HOW TO COMPLETE THIS TASK:
Below are entries. Pull out all lines containing "title".

Collected data entries:
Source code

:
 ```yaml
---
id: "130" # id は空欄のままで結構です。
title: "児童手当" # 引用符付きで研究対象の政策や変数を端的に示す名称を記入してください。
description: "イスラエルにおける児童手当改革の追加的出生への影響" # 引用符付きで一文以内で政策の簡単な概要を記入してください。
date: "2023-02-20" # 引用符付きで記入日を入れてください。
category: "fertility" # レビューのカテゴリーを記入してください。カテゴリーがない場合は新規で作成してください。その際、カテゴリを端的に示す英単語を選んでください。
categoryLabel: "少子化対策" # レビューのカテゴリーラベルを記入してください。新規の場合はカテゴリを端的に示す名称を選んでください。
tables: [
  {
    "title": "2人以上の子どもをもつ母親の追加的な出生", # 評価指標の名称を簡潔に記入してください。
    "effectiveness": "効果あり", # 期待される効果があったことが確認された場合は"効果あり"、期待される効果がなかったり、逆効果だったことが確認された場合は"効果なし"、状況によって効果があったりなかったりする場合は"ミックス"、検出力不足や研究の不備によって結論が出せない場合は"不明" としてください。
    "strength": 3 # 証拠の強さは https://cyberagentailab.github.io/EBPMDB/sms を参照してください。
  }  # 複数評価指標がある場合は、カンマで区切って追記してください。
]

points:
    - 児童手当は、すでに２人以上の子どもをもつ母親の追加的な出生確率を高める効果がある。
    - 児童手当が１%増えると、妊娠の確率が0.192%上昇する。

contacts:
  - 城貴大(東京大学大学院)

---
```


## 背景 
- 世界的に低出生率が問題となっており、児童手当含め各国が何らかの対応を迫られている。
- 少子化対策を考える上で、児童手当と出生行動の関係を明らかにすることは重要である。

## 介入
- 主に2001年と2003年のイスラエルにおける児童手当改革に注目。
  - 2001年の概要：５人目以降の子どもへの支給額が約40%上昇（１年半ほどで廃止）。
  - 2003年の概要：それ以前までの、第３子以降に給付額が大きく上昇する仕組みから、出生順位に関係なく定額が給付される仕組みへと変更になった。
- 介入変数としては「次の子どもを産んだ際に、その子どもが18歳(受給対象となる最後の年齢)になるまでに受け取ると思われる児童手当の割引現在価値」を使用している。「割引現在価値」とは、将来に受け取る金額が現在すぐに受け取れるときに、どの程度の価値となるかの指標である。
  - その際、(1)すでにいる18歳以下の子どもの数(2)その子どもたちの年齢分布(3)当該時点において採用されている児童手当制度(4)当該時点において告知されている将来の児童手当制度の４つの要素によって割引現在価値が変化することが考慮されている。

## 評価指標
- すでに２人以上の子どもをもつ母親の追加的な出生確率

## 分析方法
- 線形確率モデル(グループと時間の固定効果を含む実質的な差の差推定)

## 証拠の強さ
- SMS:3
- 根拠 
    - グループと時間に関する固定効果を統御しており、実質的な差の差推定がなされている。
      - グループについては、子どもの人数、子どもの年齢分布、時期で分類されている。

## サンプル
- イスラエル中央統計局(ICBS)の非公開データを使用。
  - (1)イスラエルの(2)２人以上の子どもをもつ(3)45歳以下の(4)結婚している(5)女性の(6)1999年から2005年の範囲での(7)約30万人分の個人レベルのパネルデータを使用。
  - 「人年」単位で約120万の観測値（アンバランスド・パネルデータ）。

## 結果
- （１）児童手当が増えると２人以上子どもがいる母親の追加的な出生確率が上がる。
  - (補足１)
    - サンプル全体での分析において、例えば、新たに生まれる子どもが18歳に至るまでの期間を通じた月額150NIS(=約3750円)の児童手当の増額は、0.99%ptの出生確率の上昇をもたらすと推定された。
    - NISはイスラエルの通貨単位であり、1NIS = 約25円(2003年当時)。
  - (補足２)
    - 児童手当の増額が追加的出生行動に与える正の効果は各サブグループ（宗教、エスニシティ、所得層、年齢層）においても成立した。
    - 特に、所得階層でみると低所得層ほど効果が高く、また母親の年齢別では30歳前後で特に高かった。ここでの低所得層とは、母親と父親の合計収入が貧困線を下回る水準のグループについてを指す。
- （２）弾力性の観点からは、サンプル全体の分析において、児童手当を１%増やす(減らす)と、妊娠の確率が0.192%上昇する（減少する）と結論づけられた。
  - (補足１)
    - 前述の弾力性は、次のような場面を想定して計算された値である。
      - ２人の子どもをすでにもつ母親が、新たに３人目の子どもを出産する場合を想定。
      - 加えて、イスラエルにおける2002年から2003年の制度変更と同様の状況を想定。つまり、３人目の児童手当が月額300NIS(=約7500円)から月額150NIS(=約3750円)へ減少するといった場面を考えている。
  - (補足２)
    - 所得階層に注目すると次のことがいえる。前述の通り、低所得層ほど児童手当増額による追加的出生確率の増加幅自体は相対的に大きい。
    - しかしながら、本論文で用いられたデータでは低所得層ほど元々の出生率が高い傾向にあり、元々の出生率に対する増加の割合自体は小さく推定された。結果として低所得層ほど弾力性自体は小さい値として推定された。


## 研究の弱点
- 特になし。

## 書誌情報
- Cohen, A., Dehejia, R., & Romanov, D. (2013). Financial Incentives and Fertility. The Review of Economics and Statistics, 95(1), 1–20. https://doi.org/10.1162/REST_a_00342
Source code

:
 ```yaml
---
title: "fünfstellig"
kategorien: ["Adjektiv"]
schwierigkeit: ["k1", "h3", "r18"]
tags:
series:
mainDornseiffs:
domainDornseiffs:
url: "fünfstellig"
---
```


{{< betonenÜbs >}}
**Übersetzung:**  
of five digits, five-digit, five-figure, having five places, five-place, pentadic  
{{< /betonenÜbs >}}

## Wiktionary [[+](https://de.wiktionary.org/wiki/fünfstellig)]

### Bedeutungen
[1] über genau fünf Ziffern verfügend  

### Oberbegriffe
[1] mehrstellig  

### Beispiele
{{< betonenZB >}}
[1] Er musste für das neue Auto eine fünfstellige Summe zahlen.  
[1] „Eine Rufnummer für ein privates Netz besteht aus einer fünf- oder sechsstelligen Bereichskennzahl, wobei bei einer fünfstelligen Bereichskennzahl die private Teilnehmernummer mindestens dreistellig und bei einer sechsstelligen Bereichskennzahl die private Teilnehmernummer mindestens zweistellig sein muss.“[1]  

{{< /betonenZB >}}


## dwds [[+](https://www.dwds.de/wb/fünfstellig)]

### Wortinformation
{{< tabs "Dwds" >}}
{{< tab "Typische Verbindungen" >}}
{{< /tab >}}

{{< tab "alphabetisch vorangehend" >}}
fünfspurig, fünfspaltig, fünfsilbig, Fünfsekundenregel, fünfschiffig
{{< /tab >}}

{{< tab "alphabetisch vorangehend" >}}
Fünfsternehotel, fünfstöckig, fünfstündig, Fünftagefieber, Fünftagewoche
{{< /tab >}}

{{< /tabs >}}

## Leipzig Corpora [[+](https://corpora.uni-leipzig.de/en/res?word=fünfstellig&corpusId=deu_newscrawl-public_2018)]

TASK OUTPUT:
title: "児童手当" # 引用符付きで研究対象の政策や変数を端的に示す名称を記入してください。
    "title": "2人以上の子どもをもつ母親の追加的な出生", # 評価指標の名称を簡潔に記入してください。
title: "fünfstellig"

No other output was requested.